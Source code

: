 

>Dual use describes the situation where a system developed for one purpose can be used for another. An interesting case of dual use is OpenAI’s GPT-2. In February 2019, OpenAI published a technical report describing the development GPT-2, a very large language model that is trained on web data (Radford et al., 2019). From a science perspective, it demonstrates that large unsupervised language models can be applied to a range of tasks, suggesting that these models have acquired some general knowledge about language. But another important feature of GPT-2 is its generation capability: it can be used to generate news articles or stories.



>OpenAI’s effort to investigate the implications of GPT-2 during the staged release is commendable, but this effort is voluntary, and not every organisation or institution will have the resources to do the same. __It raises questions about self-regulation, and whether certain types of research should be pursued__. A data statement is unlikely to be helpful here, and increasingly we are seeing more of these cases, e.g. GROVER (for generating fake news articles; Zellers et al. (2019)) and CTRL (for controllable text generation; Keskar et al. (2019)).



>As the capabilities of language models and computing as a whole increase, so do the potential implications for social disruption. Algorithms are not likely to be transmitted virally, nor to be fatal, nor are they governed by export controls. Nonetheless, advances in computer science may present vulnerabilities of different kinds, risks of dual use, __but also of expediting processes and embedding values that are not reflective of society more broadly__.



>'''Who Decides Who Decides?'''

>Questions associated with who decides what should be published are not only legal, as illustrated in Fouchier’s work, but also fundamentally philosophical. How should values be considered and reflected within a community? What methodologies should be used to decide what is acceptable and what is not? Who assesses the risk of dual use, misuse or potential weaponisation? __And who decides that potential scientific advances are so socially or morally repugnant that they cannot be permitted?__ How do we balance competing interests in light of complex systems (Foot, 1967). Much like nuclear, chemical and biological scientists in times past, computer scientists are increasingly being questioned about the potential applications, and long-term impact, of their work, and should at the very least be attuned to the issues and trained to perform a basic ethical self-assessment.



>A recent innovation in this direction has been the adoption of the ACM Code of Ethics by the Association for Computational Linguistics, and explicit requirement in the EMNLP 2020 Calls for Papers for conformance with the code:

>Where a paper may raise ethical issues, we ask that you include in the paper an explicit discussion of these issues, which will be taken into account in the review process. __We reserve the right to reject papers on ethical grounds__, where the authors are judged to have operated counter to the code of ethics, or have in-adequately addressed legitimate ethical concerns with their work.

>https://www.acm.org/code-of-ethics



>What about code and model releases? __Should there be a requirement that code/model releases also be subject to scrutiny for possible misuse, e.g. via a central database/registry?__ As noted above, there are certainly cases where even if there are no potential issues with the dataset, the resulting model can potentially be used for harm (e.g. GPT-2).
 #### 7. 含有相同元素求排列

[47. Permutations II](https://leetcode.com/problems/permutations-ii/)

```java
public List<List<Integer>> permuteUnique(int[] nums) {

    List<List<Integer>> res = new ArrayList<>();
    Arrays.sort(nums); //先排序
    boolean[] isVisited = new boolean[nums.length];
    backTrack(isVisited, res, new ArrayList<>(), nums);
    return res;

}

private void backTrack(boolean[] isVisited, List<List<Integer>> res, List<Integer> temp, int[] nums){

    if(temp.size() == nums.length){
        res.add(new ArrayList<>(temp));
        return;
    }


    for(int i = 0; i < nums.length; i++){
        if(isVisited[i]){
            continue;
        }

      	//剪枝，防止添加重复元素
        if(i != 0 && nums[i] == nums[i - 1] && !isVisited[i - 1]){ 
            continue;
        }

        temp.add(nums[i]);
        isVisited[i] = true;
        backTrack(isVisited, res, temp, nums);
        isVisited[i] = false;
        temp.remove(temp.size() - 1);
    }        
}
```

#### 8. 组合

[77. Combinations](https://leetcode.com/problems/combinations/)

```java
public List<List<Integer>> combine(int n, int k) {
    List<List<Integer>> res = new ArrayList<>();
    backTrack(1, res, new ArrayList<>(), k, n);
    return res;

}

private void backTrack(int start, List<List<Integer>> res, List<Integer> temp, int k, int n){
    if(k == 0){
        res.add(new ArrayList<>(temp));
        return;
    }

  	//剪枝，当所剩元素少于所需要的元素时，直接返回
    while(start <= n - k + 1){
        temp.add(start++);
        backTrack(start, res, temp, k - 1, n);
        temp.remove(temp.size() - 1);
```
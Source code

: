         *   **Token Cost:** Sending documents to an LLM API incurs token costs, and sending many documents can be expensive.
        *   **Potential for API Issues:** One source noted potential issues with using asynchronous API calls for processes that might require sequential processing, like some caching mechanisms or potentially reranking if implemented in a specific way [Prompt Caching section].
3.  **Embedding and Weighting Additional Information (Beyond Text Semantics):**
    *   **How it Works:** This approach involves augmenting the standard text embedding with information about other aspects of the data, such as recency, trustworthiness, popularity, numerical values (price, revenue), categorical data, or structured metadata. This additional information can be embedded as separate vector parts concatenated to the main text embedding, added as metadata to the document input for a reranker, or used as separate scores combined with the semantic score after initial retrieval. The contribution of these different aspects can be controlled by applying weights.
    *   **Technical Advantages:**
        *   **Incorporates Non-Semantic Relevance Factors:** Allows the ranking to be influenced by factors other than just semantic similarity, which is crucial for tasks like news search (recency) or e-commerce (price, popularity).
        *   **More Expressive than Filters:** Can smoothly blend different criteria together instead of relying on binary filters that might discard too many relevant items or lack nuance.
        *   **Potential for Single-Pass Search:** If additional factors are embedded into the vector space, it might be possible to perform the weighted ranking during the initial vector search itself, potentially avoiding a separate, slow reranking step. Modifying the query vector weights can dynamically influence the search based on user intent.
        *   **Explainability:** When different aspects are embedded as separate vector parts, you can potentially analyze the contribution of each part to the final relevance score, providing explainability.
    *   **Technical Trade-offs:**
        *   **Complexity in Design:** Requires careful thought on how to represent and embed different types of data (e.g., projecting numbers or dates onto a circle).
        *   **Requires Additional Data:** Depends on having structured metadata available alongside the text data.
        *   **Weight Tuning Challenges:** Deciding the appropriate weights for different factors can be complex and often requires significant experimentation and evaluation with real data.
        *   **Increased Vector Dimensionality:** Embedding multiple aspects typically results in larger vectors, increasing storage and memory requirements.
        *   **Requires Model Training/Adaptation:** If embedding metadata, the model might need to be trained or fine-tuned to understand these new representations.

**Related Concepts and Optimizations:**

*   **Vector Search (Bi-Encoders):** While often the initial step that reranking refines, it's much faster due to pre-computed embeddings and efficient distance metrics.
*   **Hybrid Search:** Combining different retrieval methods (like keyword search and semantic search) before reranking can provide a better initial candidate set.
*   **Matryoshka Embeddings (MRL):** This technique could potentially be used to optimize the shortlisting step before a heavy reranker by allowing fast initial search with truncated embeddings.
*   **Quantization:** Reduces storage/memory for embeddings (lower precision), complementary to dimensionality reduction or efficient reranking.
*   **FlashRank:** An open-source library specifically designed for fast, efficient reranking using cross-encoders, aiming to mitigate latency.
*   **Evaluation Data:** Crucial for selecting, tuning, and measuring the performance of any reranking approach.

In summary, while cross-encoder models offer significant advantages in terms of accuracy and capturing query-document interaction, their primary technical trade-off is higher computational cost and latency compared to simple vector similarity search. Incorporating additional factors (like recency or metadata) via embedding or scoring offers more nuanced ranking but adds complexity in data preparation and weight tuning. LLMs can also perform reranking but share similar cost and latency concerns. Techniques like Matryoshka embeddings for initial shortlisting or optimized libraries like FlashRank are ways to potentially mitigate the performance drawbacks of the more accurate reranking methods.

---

========================================

» **WORK ORDER**
Could you return all lines from the data above that contain the string "https"?

» **SOLUTION TO THIS PROBLEM**
>https://www.acm.org/code-of-ethics
[47. Permutations II](https://leetcode.com/problems/permutations-ii/)
[77. Combinations](https://leetcode.com/problems/combinations/)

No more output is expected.